It’s been two decades since we explored Malabar Scrub Sanctuary for the first edition of 50 Hikes in Central Florida. It was new to the Brevard Environmentally Endangered Lands back then.
Roughed up by developers, sliced through by an access road by a median, it was still rough, with scars to heal. Time and energy towards restoration did just that.
The original hiking trail system has been replaced with a multi-use loop, built and maintained by the Brevard Mountain Bike Association (BMBA). A sense of quiet pervades the interior.
We spotted Florida scrub-jays and gopher tortoises along the hike, and vegetation indicative of a healthy scrub. Best of all, despite the press of subdivisions to the north, it’s serene.
The preserve has several access points now, including a paved trail to its north and east (Al Tuttle Trail) and BMBA singletrack through adjacent Cameron Preserve.

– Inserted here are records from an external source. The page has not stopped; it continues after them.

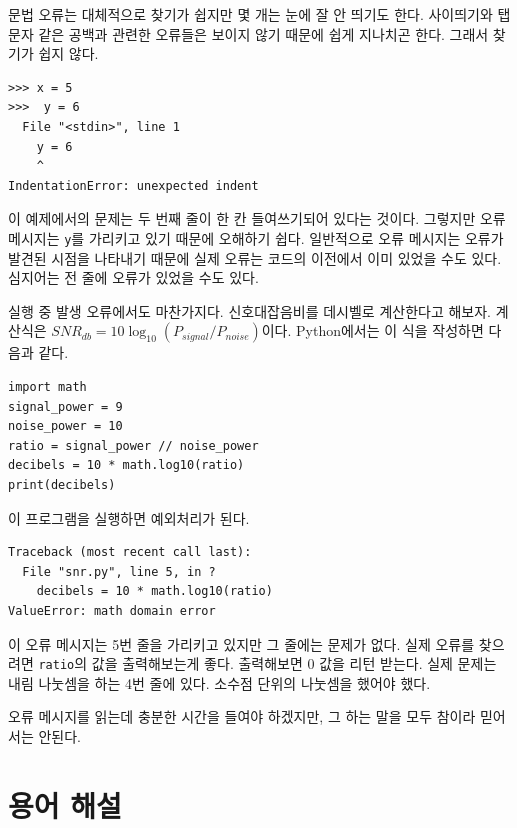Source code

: \documentclass[10pt]{book}
\begin{document}
문법 오류는 대체적으로 찾기가 쉽지만 몇 개는 눈에 잘 안 띄기도 한다.
사이띄기와 탭 문자 같은 공백과 관련한 오류들은 보이지 않기 때문에 쉽게
지나치곤 한다.  그래서 찾기가 쉽지 않다.

\begin{verbatim}
>>> x = 5
>>>  y = 6
  File "<stdin>", line 1
    y = 6
    ^
IndentationError: unexpected indent
\end{verbatim}
%
이 예제에서의 문제는 두 번째 줄이 한 칸 들여쓰기되어 있다는 것이다.
그렇지만 오류 메시지는 {\tt y}를 가리키고 있기 때문에 오해하기 쉽다.
일반적으로 오류 메시지는 오류가 발견된 시점을 나타내기 때문에 실제
오류는 코드의 이전에서 이미 있었을 수도 있다.  심지어는 전 줄에 오류가
있었을 수도 있다.

실행 중 발생 오류에서도 마찬가지다.  신호대잡음비를 데시벨로 계산한다고 해보자.  계산식은 $SNR_{db} = 10 \log_{10} (P_{signal} / P_{noise})$이다.  Python에서는 이 식을 작성하면 다음과 같다. 

\begin{verbatim}
import math
signal_power = 9
noise_power = 10
ratio = signal_power // noise_power
decibels = 10 * math.log10(ratio)
print(decibels)
\end{verbatim}
%
이 프로그램을 실행하면 예외처리가 된다. 
%

\begin{verbatim}
Traceback (most recent call last):
  File "snr.py", line 5, in ?
    decibels = 10 * math.log10(ratio)
ValueError: math domain error
\end{verbatim}
%
이 오류 메시지는 5번 줄을 가리키고 있지만 그 줄에는 문제가 없다.  실제
오류를 찾으려면 {\tt ratio}의 값을 출력해보는게 좋다.  출력해보면 0
값을 리턴 받는다.  실제 문제는 내림 나눗셈을 하는 4번 줄에 있다.
소수점 단위의 나눗셈을 했어야 했다.

오류 메시지를 읽는데 충분한 시간을 들여야 하겠지만, 그 하는 말을 모두
참이라 믿어서는 안된다.


\section{용어 해설}
\end{document}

There is also a distinct tract called Malabar Scrub West, accessed from Briar Creek Rd in Palm Bay. But the joy of this original tract is its good health and its expansive landscapes, enjoyed from a 2.7-mile loop.
The old access road remains, but only for recreation enabling road cyclists to come in from the Al Tuttle Trail, and for families to allow children to ride on it.
BMBA has advised us that when hikers are sharing singletrack, we should hike in the same direction as the posted hours. Cyclists coming up behind you can see you better and let you know they’re behind you.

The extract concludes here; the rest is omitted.